Please go back and read the law which I cited.
Lola has no rights what so ever conferred on her by virtue of paying rent.
I don’t think you even need to go down the rent/rights route, for petty theft is petty theft, regardless of whether or not a person is paying rent. Similarly, a mother’s responsibility for protecting her young child within her home from materials she deems improper, including ideations of self-mutilation, has nothing to do with rent.
But then the underlying issue is not a journal. What it comes down to is that there is discord in the home, and that Lola and her step-mother are not able to work it out between them. It does not matter who has what rights, or who is right. The simple fact is that unless Lola and her step-mother learn to get along, either Lola or her father’s wife will have to leave her father’s home. Time for Lola to leave the nest.
Thank you so much, tlw, and Diane. You have both said very succinctly what I have been trying to get across.
Especially this:
[quote] it wouldn’t have been an issue in the first place if there was some sort of respect and trust in that family.
[quote]
Ten minutes ago, I was loading my darks into the washer when I saw a rectangular-shaped plastic bag on top of the freezer in the laundry room (which is kept locked - why I don’t know).
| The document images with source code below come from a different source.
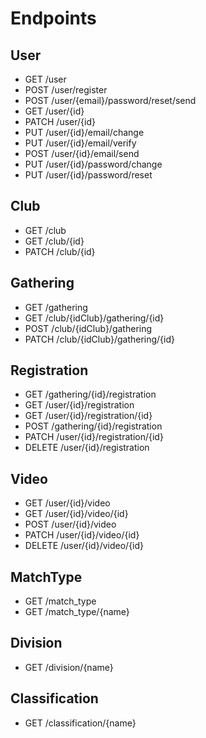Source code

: # Endpoints

## User
- GET /user
- POST /user/register
- POST /user/{email}/password/reset/send
- GET /user/{id}
- PATCH /user/{id}
- PUT /user/{id}/email/change
- PUT /user/{id}/email/verify
- POST /user/{id}/email/send
- PUT /user/{id}/password/change
- PUT /user/{id}/password/reset

## Club
- GET /club
- GET /club/{id}
- PATCH /club/{id}

## Gathering
- GET /gathering
- GET /club/{idClub}/gathering/{id}
- POST /club/{idClub}/gathering
- PATCH /club/{idClub}/gathering/{id}

## Registration
- GET /gathering/{id}/registration
- GET /user/{id}/registration
- GET /user/{id}/registration/{id}
- POST /gathering/{id}/registration
- PATCH /user/{id}/registration/{id}
- DELETE /user/{id}/registration

## Video
- GET /user/{id}/video
- GET /user/{id}/video/{id}
- POST /user/{id}/video
- PATCH /user/{id}/video/{id}
- DELETE /user/{id}/video/{id}

## MatchType
- GET /match_type
- GET /match_type/{name}

## Division
- GET /division/{name}

## Classification
- GET /classification/{name}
Inside was my journal, with a note from my dad that read; Watch it. I won’t do this twice.
Don’t worry, Dad. I was using my desk as a vanity (since I don’t have one yet, I’ve been living here for 7 months and they haven’t brought any of my furniture up. Until my mom smuggled my futon up while they were at the cottage two weeks ago, I was sleeping on the floor), but I’ve since put my toiletries into one of the milk crates I was using for my bedside table, and now the desk in my room is a workspace.
So my journal will venture outside no more, unless it is in my totebag.
See? I have taken action to make sure it will never happen again. Isn’t that responsible of me?
Plus, I can buy the 'rents a box of Turtles and maybe it will cheer them up. How many points are Turtles in the Weight Watchers plan?
FTR, I meant that the freezer is kept locked for reasons unknown - not the laundry room. Maybe it’s where Stepmom hides the bodies. Or where dad keeps his porno stash.
And sorry about my coding. And the typo in the title of this thread. :smack:
Muffin, I don’t see where I’m "incorrect; not including the “ownership” blunder I made and have apologized for. If we’re roommates, should I come and piss all over your bed because I feel like it? No, I shouldn’t. And guess what? I’m not going to cite that either; basic human decency doesn’t need a law. I never said Lola had a legal hold on jack shit, I said she had the right to be respected as she is a rent paying member of the household. I believe the dictionary definition of a “right” is “something that is due to a person or governmental body by law, tradition, or nature”.
I don’t think you need to go down the mother/sprog route, either. If StepMum is so hellbent on protecting the kid, then teach him to keep his prying eyes/fingers out of things that don’t belong to him.
A woman accidentally leaves a journal she puts a lot of time and emotion into out. Her stepmom throws it in the damn garbage, and now Lola’s a lazy-ass for not moving out? She has a pretty good gripe, if you ask me; I’m with her and Matt and tlw.
And y’know, it’s not always to up and leave your home of years and years and you’re feebly making your first steps out into the real world. I’m there now.
As for whoever said that the journal could be the stepmom’s version of goat porn, um, isn’t there something on the site somwheres about fighting ignorance? If S/M chose to look through the journal, she would have seen that it was an outpouring of emotion that required a lot of time and effort. If she ignores all that and sees only the evil nude body, isn’t that a bit ignorant?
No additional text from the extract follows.